Application Challenge AC7-02   © copyright ERCOFTAC 2020

CFD Simulations

Overview of CFD Simulations

Three LES (LES1-3) and one RANS simulation were carried out in the benchmark geometry at an air flowrate of 60 L/min. This flowrate results in a Reynolds number of 4921 in the model’s trachea. This is slightly higher than the Reynolds number in the experiments, due to the reasons discussed in section 2.4. The details of the numerical tests are given in the following paragraphs. In summary, the main differences between the simulations are:
1. Computational meshes: LES1&2 employ the same comp. meshes, whereas LES3 and RANS use different meshes.
2. Turbulence modeling: LES1 uses the dynamic version of the Smagorinsky-Lilly subgrid scale model, whereas LES2&3 employ the Wall-adapting eddy viscosity (WALE) SGS model. In RANS simulations, the k-ω SST, standard k-ε and RNG k-ε turbulence model have been tested.
3. Discretisation method: LES1&2 and RANS use the Finite Volume approach whereas LES3 employs the Finite Element Method.

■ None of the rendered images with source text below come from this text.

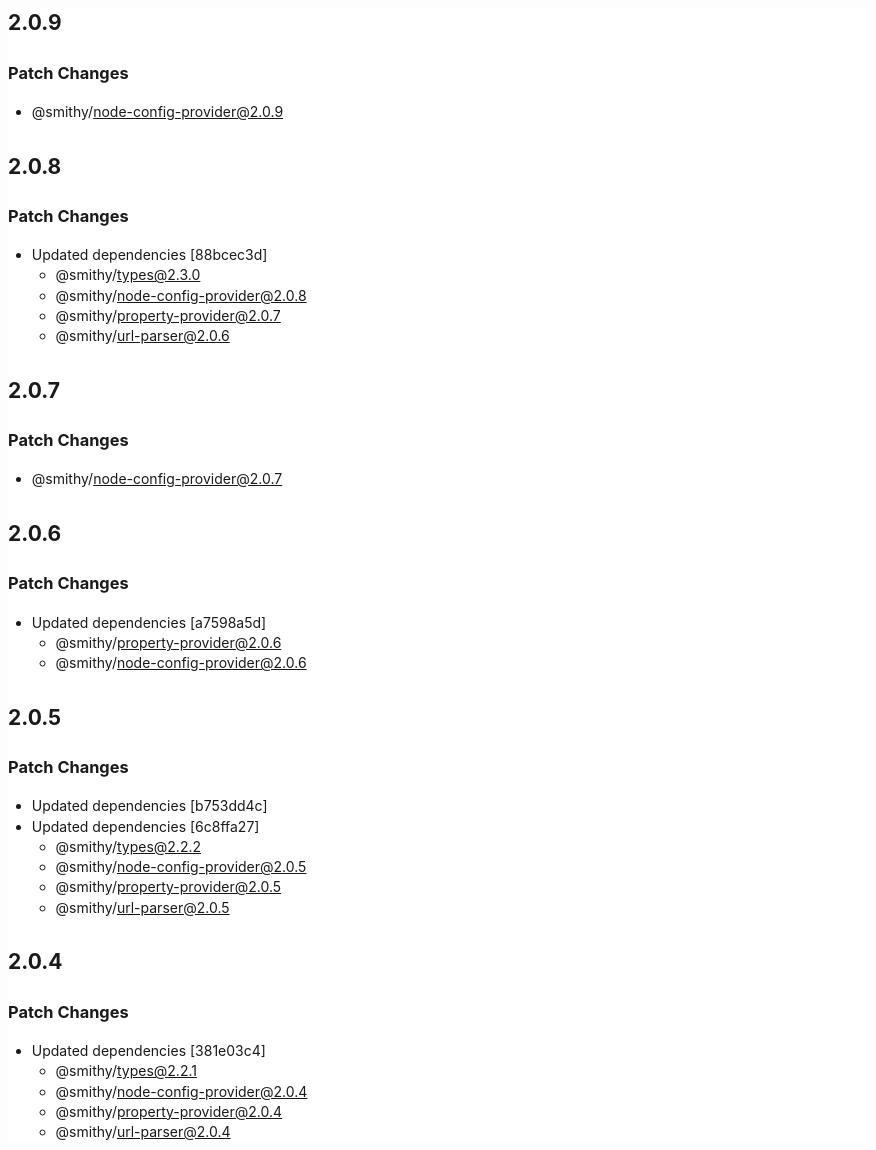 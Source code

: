 ## 2.0.9

### Patch Changes

- @smithy/node-config-provider@2.0.9

## 2.0.8

### Patch Changes

- Updated dependencies [88bcec3d]
  - @smithy/types@2.3.0
  - @smithy/node-config-provider@2.0.8
  - @smithy/property-provider@2.0.7
  - @smithy/url-parser@2.0.6

## 2.0.7

### Patch Changes

- @smithy/node-config-provider@2.0.7

## 2.0.6

### Patch Changes

- Updated dependencies [a7598a5d]
  - @smithy/property-provider@2.0.6
  - @smithy/node-config-provider@2.0.6

## 2.0.5

### Patch Changes

- Updated dependencies [b753dd4c]
- Updated dependencies [6c8ffa27]
  - @smithy/types@2.2.2
  - @smithy/node-config-provider@2.0.5
  - @smithy/property-provider@2.0.5
  - @smithy/url-parser@2.0.5

## 2.0.4

### Patch Changes

- Updated dependencies [381e03c4]
  - @smithy/types@2.2.1
  - @smithy/node-config-provider@2.0.4
  - @smithy/property-provider@2.0.4
  - @smithy/url-parser@2.0.4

Large Eddy Simulations — Case LES1

Computational domain and meshes

The geometry used in the calculations is the same as the one used in the experiments developed by the group at Brno University of Technology (BUT). The computational domain, shown in Fig. 8, has one inlet and ten different outlets, for which appropriate boundary conditions must be specified in the simulations.


Figure 8: Computational domain viewed from different angles.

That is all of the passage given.